This race and culture is described by Obermaier[(20)] as follows:

When primitive man took possession of Denmark the sea-coast was so remote that he could also reach southern Scandinavia. The station of Maglemose in the 'Great Moor,' discovered and described by F. L. Sarauw, of Copenhagen, in 1900, is near the harbor of Mullerup on the western coast of Zealand and not far from the shore of an ancient freshwater lake formation. These people were lake-dwellers, living perhaps on rafts but not on dwellings supported by piles. From these rafts it is supposed the implements dropped into the lake. The 881 flint implements found here include scrapers, borers, cleavers, and knives, as well as microlithic flints. They show no trace of the Neolithic art of polishing, merely suggesting certain chipped styles observed in the 'kjöddenmöddings.' (See Figs. 263, 264, and 265.) The influence of the Palæolithic is much stronger, especially in the case of the microlithic Tardenoisian types. In the industrial culture of Maglemose, however, far more important than stone are implements of horn and bone. These the Maglemose folk obtained from the wild ox, moose, stag, and roe-deer, fashioning them into tools of various types, some of which are shown in Fig. 261. Many of these tools are ornamented with conventional designs or very crude animal outlines on one or both surfaces.

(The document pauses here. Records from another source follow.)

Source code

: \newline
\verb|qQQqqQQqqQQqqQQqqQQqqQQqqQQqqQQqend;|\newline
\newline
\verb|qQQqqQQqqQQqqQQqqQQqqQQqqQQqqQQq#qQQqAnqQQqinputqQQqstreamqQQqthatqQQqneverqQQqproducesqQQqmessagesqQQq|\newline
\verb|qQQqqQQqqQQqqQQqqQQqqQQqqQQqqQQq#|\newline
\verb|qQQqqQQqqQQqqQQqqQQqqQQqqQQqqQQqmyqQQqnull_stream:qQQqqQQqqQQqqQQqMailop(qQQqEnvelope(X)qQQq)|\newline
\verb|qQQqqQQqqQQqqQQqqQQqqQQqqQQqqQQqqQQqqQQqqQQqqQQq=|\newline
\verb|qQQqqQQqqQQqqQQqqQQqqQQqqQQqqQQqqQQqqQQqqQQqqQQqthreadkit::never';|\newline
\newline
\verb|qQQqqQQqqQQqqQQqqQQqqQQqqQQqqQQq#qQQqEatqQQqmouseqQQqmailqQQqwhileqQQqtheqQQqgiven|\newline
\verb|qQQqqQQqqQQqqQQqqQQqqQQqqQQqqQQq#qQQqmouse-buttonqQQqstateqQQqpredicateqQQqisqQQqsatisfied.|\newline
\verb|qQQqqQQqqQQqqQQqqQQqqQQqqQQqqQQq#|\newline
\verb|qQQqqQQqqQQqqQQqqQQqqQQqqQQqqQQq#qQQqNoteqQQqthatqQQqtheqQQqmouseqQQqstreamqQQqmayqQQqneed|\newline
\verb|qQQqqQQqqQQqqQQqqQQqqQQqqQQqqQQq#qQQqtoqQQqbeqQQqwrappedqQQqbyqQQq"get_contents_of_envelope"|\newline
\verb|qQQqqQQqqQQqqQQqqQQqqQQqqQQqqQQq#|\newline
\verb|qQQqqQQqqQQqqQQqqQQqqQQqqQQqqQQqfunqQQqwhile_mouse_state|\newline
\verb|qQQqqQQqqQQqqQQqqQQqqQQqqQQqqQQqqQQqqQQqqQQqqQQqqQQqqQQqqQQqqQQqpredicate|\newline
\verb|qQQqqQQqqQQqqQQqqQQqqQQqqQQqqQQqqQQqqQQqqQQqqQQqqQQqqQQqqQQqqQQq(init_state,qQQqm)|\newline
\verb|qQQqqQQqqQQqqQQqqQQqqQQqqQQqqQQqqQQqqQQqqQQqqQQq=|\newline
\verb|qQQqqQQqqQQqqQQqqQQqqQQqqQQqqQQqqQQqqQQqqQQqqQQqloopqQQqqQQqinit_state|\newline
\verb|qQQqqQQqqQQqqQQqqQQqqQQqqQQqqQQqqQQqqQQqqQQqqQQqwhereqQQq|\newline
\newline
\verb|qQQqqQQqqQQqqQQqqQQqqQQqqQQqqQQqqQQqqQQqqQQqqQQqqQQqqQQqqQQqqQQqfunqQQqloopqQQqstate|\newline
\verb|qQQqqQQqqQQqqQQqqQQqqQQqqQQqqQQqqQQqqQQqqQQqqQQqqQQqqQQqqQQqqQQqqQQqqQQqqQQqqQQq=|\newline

The forests of this time consisted of the characteristic northern flora including numerous evergreens, the birch, aspen, hazel, and elm, but without any trace of the oak. There is absolutely no trace of pottery in the Maglemose deposits. Of great interest is the fact that skeletal remains of the domestic dog are found here.

The Maglemose culture of the Baltic region is regarded as contemporary with the Azilian and Tardenoisian in the south. It contains types, not of flint but of bone, which are prophetic of the Neolithic. Traces of this culture have been found throughout northern Germany, in Denmark, and in southern Sweden, as well as to the east and in the Baltic provinces. Although no human remains have as yet been discovered, it is highly probable that these people belonged to the northern Teutonic races.